[DATA TO USE — start]
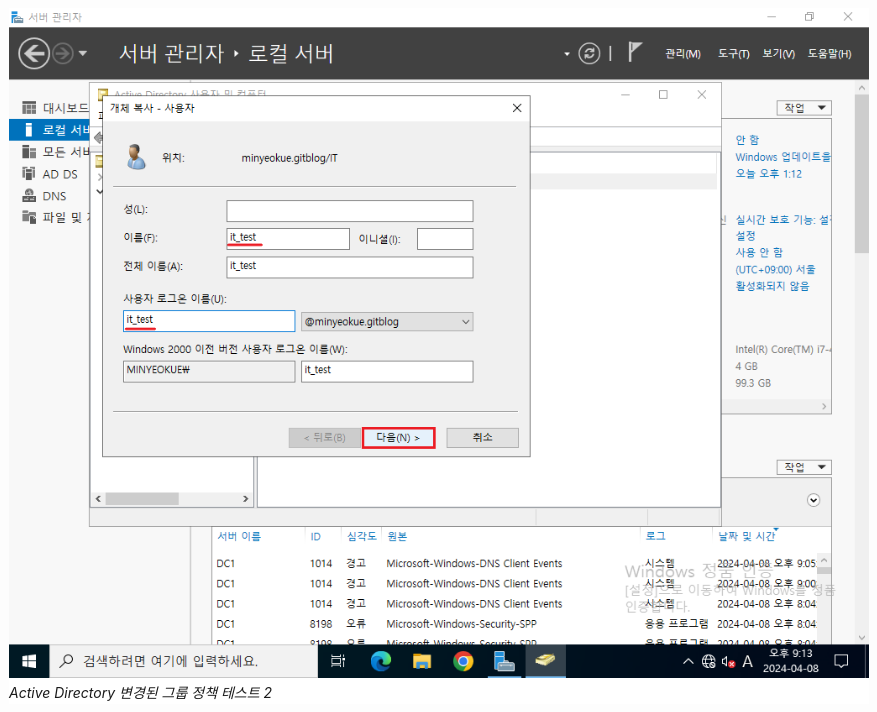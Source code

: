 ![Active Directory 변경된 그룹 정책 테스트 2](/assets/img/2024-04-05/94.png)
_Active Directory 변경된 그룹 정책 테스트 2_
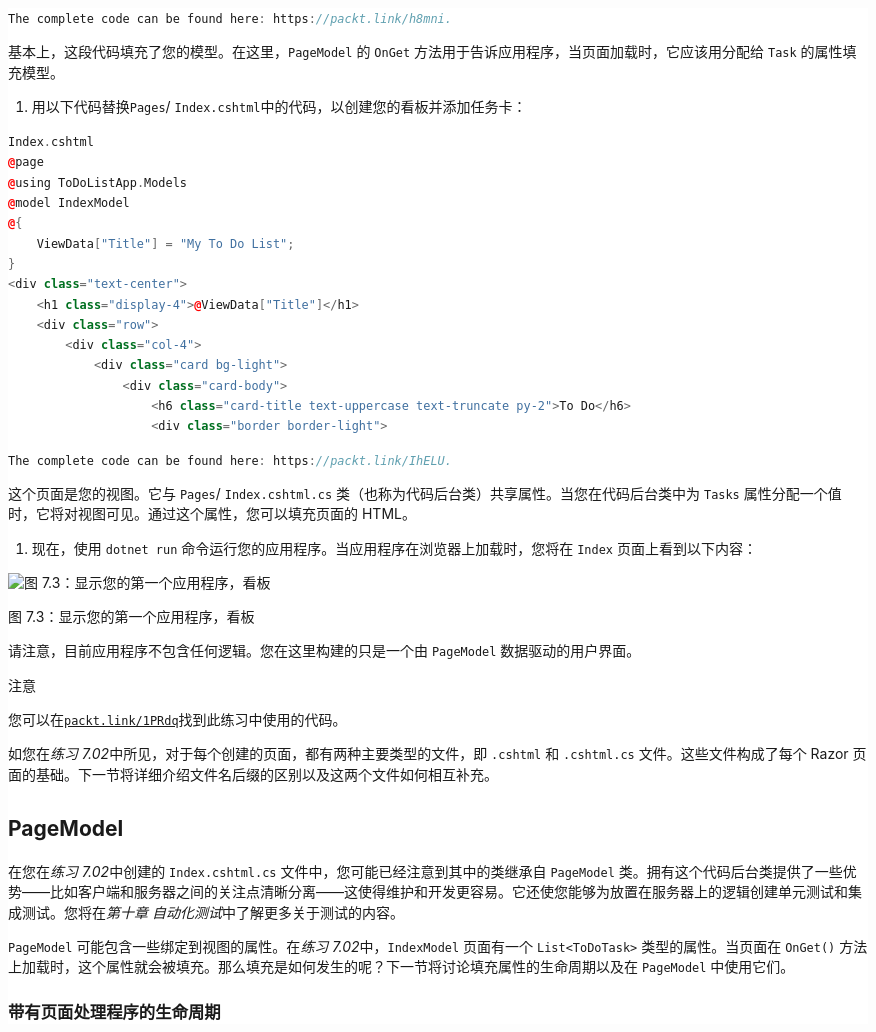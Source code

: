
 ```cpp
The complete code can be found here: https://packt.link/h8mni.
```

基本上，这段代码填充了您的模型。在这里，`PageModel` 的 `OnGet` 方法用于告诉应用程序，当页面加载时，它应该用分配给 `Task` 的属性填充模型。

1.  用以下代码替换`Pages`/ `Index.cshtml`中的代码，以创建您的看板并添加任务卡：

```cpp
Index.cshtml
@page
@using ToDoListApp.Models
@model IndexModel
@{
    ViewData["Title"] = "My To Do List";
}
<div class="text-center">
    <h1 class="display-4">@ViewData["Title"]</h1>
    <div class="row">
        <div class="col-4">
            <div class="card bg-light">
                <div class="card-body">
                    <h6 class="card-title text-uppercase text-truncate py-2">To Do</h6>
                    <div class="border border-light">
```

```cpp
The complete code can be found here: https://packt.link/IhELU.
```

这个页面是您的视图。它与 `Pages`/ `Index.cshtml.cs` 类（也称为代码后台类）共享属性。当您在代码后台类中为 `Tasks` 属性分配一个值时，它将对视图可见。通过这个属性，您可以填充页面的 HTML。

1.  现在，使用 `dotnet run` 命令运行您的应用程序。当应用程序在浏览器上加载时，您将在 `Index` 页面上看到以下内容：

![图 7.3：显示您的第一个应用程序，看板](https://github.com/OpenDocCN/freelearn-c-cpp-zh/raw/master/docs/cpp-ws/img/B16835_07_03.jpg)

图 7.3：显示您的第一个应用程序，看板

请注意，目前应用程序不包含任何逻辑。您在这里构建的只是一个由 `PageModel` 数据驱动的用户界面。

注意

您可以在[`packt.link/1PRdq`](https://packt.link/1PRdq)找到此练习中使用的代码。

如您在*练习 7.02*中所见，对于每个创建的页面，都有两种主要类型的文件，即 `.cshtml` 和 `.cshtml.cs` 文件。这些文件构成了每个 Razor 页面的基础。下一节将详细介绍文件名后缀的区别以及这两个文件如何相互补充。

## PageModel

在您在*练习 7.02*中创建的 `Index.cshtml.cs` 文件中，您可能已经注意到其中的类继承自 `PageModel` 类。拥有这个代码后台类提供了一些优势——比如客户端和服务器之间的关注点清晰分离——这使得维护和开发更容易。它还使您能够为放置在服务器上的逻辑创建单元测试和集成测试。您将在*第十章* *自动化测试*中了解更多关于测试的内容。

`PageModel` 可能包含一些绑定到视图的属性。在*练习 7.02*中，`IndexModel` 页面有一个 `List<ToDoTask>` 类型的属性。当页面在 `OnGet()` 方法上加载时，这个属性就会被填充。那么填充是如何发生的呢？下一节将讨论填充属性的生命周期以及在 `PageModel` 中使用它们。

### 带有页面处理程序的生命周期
[DATA TO USE — finish]
[DATA TO USE — start]
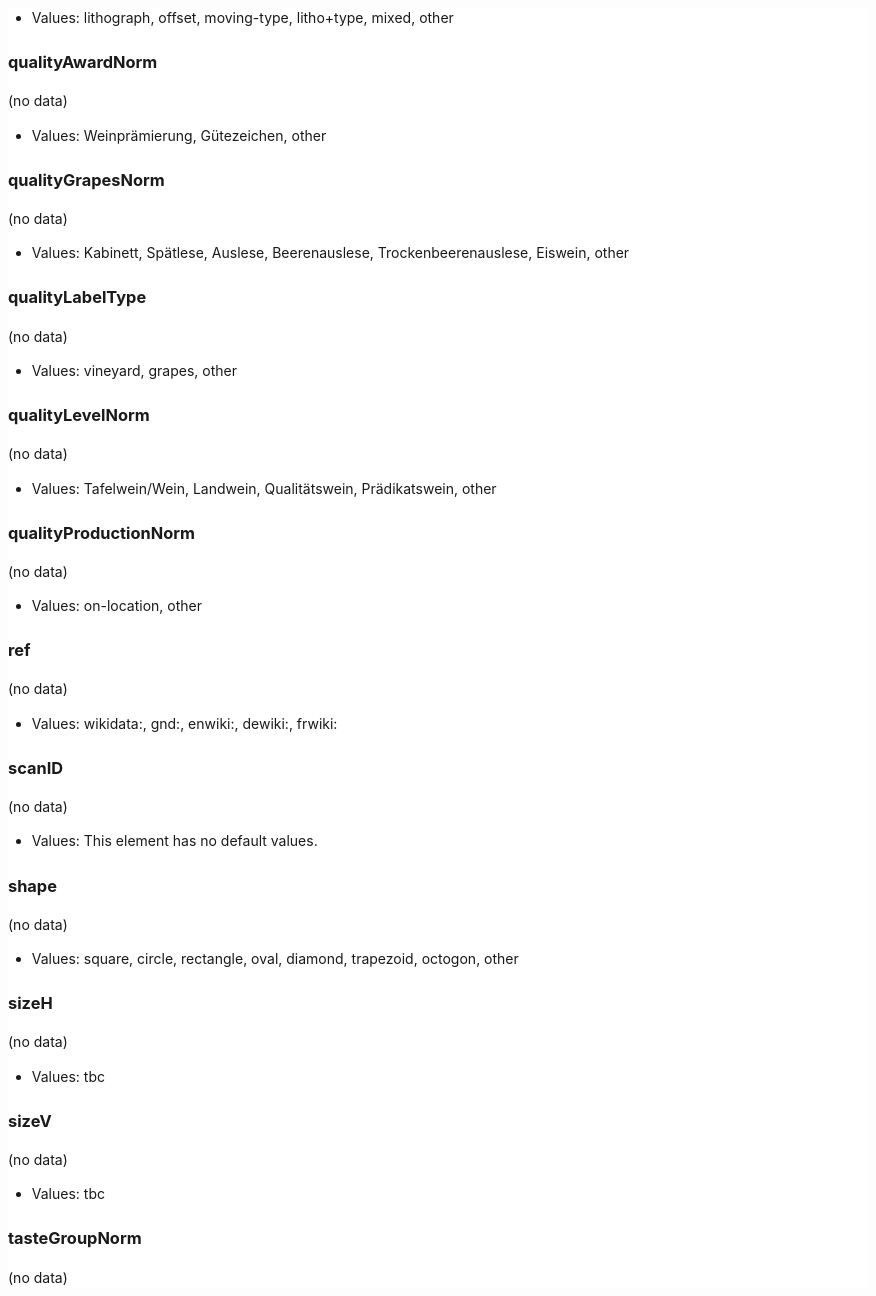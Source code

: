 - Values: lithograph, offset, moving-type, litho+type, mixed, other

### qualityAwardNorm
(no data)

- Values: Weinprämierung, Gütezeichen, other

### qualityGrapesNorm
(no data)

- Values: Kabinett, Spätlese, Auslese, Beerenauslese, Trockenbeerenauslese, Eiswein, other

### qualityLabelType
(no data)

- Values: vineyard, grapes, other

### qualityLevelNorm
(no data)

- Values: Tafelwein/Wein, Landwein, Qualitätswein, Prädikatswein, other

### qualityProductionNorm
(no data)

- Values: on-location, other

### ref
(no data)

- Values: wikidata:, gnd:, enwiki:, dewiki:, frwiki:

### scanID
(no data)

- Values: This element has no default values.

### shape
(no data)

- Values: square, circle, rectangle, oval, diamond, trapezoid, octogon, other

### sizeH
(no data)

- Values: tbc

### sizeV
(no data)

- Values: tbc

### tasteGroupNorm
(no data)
[DATA TO USE — finish]
WHAT TO WORK ON:
Find and copy each line above that includes the string "text".

YOUR RESPONSE:
<div class="text-center">
                    <h6 class="card-title text-uppercase text-truncate py-2">To Do</h6>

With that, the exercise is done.